== DATA PROVIDED ==
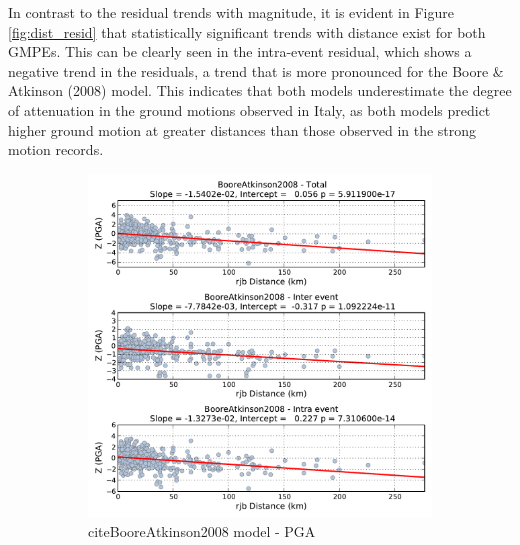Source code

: In contrast to the residual trends with magnitude, it is evident in Figure \ref{fig:dist_resid} that statistically significant trends with distance exist for both GMPEs. This can be clearly seen in the intra-event residual, which shows a negative trend in the residuals, a trend that is more pronounced for the Boore \& Atkinson (2008) model. This indicates that both models underestimate the degree of attenuation in the ground motions observed in Italy, as both models predict higher ground motion at greater distances than those observed in the strong motion records. 

\begin{figure}[htb]
  \centering
  \begin{subfigure}[b]{0.49\textwidth}
      \includegraphics[width=\textwidth]{./figures/residuals/BA2008_Distance_PGA.pdf}
      \caption{citeBooreAtkinson2008 model - PGA}
      \label{fig:pga_dist_ba2008}
  \end{subfigure}
    \begin{subfigure}[b]{0.49\textwidth}

\end{subfigure}
\end{figure}
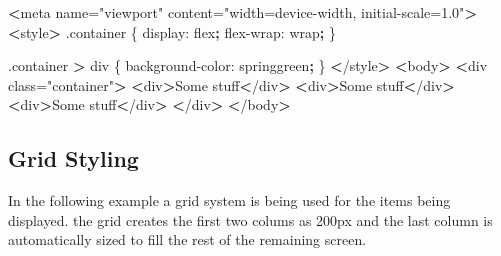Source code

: \documentclass[]{book}
\newenvironment{Shaded}{\begin{snugshade}}{\end{snugshade}}
\newcommand{\KeywordTok}[1]{\textcolor[rgb]{0.13,0.29,0.53}{\textbf{#1}}}
\newcommand{\StringTok}[1]{\textcolor[rgb]{0.31,0.60,0.02}{#1}}
\newcommand{\OperatorTok}[1]{\textcolor[rgb]{0.81,0.36,0.00}{\textbf{#1}}}
\newcommand{\ExtensionTok}[1]{#1}
\newcommand{\NormalTok}[1]{#1}
\begin{document}
\begin{Shaded}
\begin{Highlighting}[]
\OperatorTok{<}\ExtensionTok{meta}\NormalTok{ name=}\StringTok{"viewport"}\NormalTok{ content=}\StringTok{"width=device-width, initial-scale=1.0"}\OperatorTok{>}
\OperatorTok{<}\ExtensionTok{style}\OperatorTok{>}
    \ExtensionTok{.container}\NormalTok{ \{}
        \ExtensionTok{display}\NormalTok{: flex}\KeywordTok{;}
        \ExtensionTok{flex-wrap}\NormalTok{: wrap}\KeywordTok{;}
\NormalTok{    \}}

    \ExtensionTok{.container} \OperatorTok{>}\NormalTok{ div \{}
        \ExtensionTok{background-color}\NormalTok{: springgreen}\KeywordTok{;}
\NormalTok{    \}}
\OperatorTok{<}\NormalTok{/}\ExtensionTok{style}\OperatorTok{>}
\OperatorTok{<}\ExtensionTok{body}\OperatorTok{>}
    \OperatorTok{<}\ExtensionTok{div}\NormalTok{ class=}\StringTok{"container"}\OperatorTok{>}
        \OperatorTok{<}\ExtensionTok{div}\OperatorTok{>}\NormalTok{Some stuff}\OperatorTok{<}\NormalTok{/div}\OperatorTok{>}
        \OperatorTok{<}\ExtensionTok{div}\OperatorTok{>}\NormalTok{Some stuff}\OperatorTok{<}\NormalTok{/div}\OperatorTok{>}
        \OperatorTok{<}\ExtensionTok{div}\OperatorTok{>}\NormalTok{Some stuff}\OperatorTok{<}\NormalTok{/div}\OperatorTok{>}
    \OperatorTok{<}\NormalTok{/}\ExtensionTok{div}\OperatorTok{>}
\OperatorTok{<}\NormalTok{/}\ExtensionTok{body}\OperatorTok{>}
\end{Highlighting}
\end{Shaded}

\subsection{Grid Styling}\label{grid-styling}

In the following example a grid system is being used for the items being
displayed. the grid creates the first two colums as 200px and the last
column is automatically sized to fill the rest of the remaining screen.
\end{document}
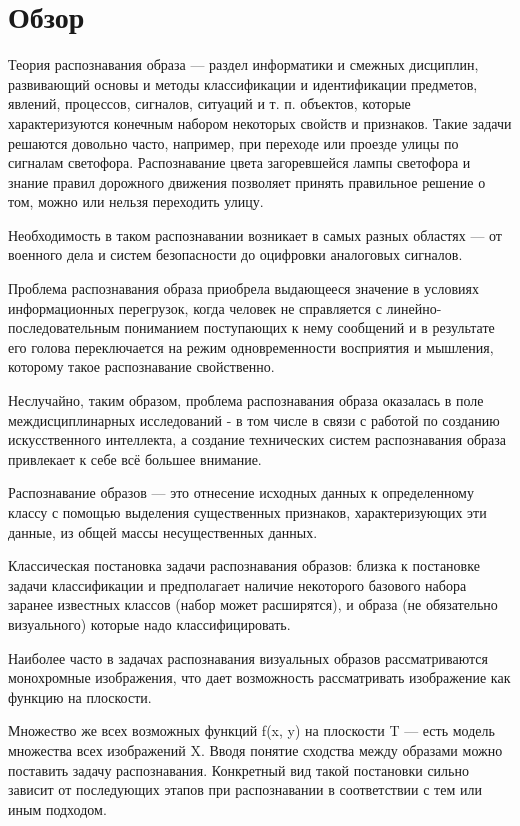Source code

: \chapter{Обзор} \label{chapt2}
Теория распознавания образа — раздел информатики и смежных дисциплин, развивающий основы и методы классификации и идентификации предметов, явлений, процессов, сигналов, ситуаций и т. п. объектов, которые характеризуются конечным набором некоторых свойств и признаков. Такие задачи решаются довольно часто, например, при переходе или проезде улицы по сигналам светофора. Распознавание цвета загоревшейся лампы светофора и знание правил дорожного движения позволяет принять правильное решение о том, можно или нельзя переходить улицу.

Необходимость в таком распознавании возникает в самых разных областях — от военного дела и систем безопасности до оцифровки аналоговых сигналов.

Проблема распознавания образа приобрела выдающееся значение в условиях информационных перегрузок, когда человек не справляется с линейно-последовательным пониманием поступающих к нему сообщений и в результате его голова переключается на режим одновременности восприятия и мышления, которому такое распознавание свойственно.

Неслучайно, таким образом, проблема распознавания образа оказалась в поле междисциплинарных исследований - в том числе в связи с работой по созданию искусственного интеллекта, а создание технических систем распознавания образа привлекает к себе всё большее внимание.

Распознавание образов — это отнесение исходных данных к определенному классу с помощью выделения существенных признаков, характеризующих эти данные, из общей массы несущественных данных.

Классическая постановка задачи распознавания образов: близка к постановке задачи классификации и предполагает наличие некоторого базового набора заранее известных классов (набор может расширятся), и образа (не обязательно визуального) которые надо классифицировать.

Наиболее часто в задачах распознавания визуальных образов рассматриваются монохромные изображения, что дает возможность рассматривать изображение как функцию на плоскости.

Множество же всех возможных функций f(x, y) на плоскости T — есть модель множества всех изображений X. Вводя понятие сходства между образами можно поставить задачу распознавания. Конкретный вид такой постановки сильно зависит от последующих этапов при распознавании в соответствии с тем или иным подходом.

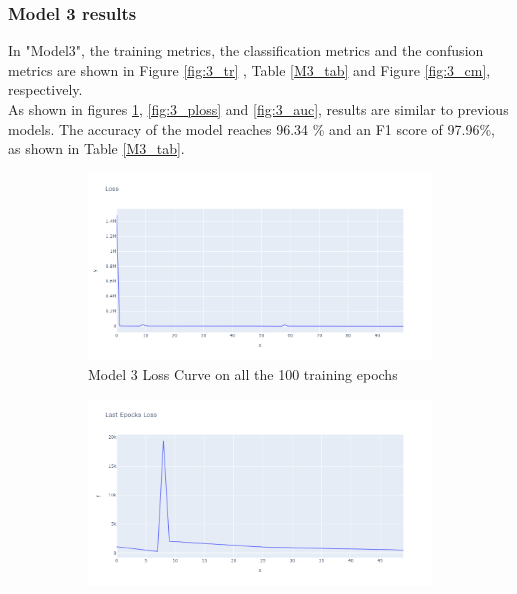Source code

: \subsubsection{Model 3 results}
  In "Model3", the training metrics, the classification metrics and the confusion metrics are shown in Figure \ref{fig:3_tr} , Table \ref{M3_tab} and Figure \ref{fig:3_cm}, respectively.\\
  As shown in figures \ref{fig:3_tloss}, \ref{fig:3_ploss} and \ref{fig:3_auc}, results are similar to previous models. The accuracy of the model reaches 96.34 \% and an F1 score of 97.96\%, as shown in Table \ref{M3_tab}.
\begin{figure}[H]%
    \centering
    \begin{subfigure}{0.49\textwidth}
        \centering
        \includegraphics[width=\linewidth]{figures/ev/3_tloss.png}
        \caption{Model 3 Loss Curve on all the 100 training epochs}
    \label{fig:3_tloss}
    \end{subfigure}
    \begin{subfigure}{0.49\textwidth}
        \centering
         \includegraphics[width=\linewidth]{figures/ev/3_ploss.png}

\end{subfigure}
\end{figure}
===
— TASK DIRECTIONS —
A complete answer lists each line of the data that holds the word "признаков".

— EXERCISE SOLUTION —
Теория распознавания образа — раздел информатики и смежных дисциплин, развивающий основы и методы классификации и идентификации предметов, явлений, процессов, сигналов, ситуаций и т. п. объектов, которые характеризуются конечным набором некоторых свойств и признаков. Такие задачи решаются довольно часто, например, при переходе или проезде улицы по сигналам светофора. Распознавание цвета загоревшейся лампы светофора и знание правил дорожного движения позволяет принять правильное решение о том, можно или нельзя переходить улицу.
Распознавание образов — это отнесение исходных данных к определенному классу с помощью выделения существенных признаков, характеризующих эти данные, из общей массы несущественных данных.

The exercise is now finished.